C‘è un uomo politico italiano che quasi certamente andrà al governo da qui a qualche mese, sulla base di tutti i più autorevoli sondaggi. È un uomo politico che tutti i giorni demolisce l’agenda Monti, promette che smantellerà le riforme del lavoro e delle pensioni della Fornero e ribadisce ad ogni occasione che il “fiscal compact” gli fa schifo. Questo stesso uomo politico non ama in modo particolare l’arroganza della Germania e qualche giorno fa è stato perfino ospite dei metalmeccanici tedeschi incazzati con il loro governo proprio per le politiche del lavoro e del welfare. Questo signore si chiama Nichi Vendola e sarà il probabile vicepremier o ministro del possibile governo di centrosinistra che Bersani formerà in caso di vittoria alle prossime elezioni.

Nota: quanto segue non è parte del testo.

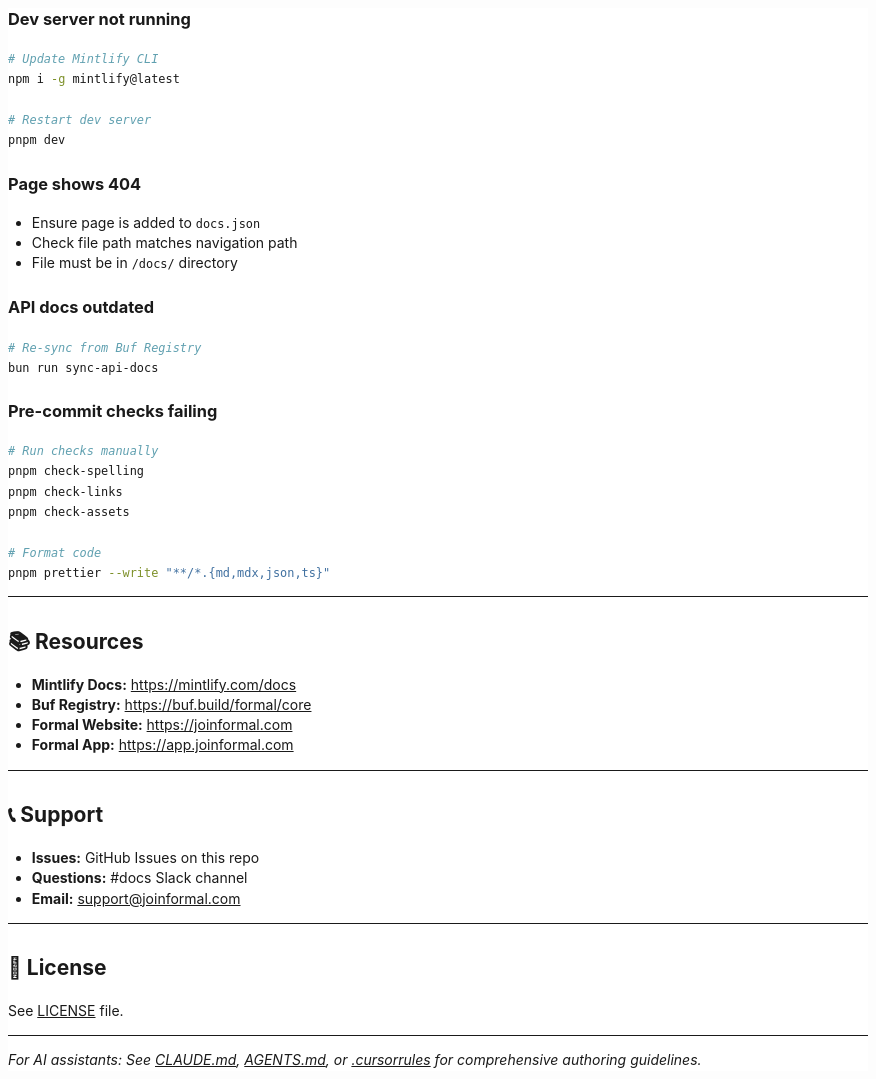 ### Dev server not running

```bash
# Update Mintlify CLI
npm i -g mintlify@latest

# Restart dev server
pnpm dev
```

### Page shows 404

- Ensure page is added to `docs.json`
- Check file path matches navigation path
- File must be in `/docs/` directory

### API docs outdated

```bash
# Re-sync from Buf Registry
bun run sync-api-docs
```

### Pre-commit checks failing

```bash
# Run checks manually
pnpm check-spelling
pnpm check-links
pnpm check-assets

# Format code
pnpm prettier --write "**/*.{md,mdx,json,ts}"
```

---

## 📚 Resources

- **Mintlify Docs:** https://mintlify.com/docs
- **Buf Registry:** https://buf.build/formal/core
- **Formal Website:** https://joinformal.com
- **Formal App:** https://app.joinformal.com

---

## 📞 Support

- **Issues:** GitHub Issues on this repo
- **Questions:** #docs Slack channel
- **Email:** support@joinformal.com

---

## 📄 License

See [LICENSE](./LICENSE) file.

---

_For AI assistants: See [CLAUDE.md](./CLAUDE.md), [AGENTS.md](./AGENTS.md), or [.cursorrules](./.cursorrules) for comprehensive authoring guidelines._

La cosa strana, però, è che se all’annuncio della discesa in campo di Berlusconi s’è scatenato il fuoco di fila dei dei montiani e delle cancellerie europee contro il pericolo che l’Italia possa allentare la morsa del rigore sugli italiani, alle continue picconate annunciate dal leader di Sel nessuno sembra fare particolarmente caso. Così, le fiammate dello spread non sono causa di “preoccupazione” per il possibile arrivo dei comunisti anti-europeisti al governo, se la Borsa crolla non è per paura della tobin o della patrimoniale che Vendola potrebbe portare in dote e se la Merkel si arrabbia non è perché in Italia c’è qualcuno come Vendola che non le si inginocchia, come fa abitualmente Monti. La preoccupazione vera, invece, è quella del ritorno al governo di un centrodestra che aveva firmato  la lettera sul rigore dei conti imposta dalla Ue, aveva provato a fare le riforme poi portate a termine da Monti, aveva votato in aula tutte le misure del “fiscal compact” e in più considera il governo tecnico allineato alla propria impostazione economica. Il tutto appare un po’ paradossale, anche alla luce dei silenzi di Bersani, che nulla dice a commento delle bordate quotidiane del suo partner politico. «Duecentomila persone aspettano, sono una realtà drammatica, sono il segno di una certa sciatteria con cui si è affrontata questa riforma», ha ribadito ieri Vendola. Che sul “Corriere” ha subito puntualizzato: «Bersani deve tenere conto dei tre milioni di voti che ho preso». Ma questo non fa notizia, evoca solo ricordi, quelli di Prodi e Turigliatto.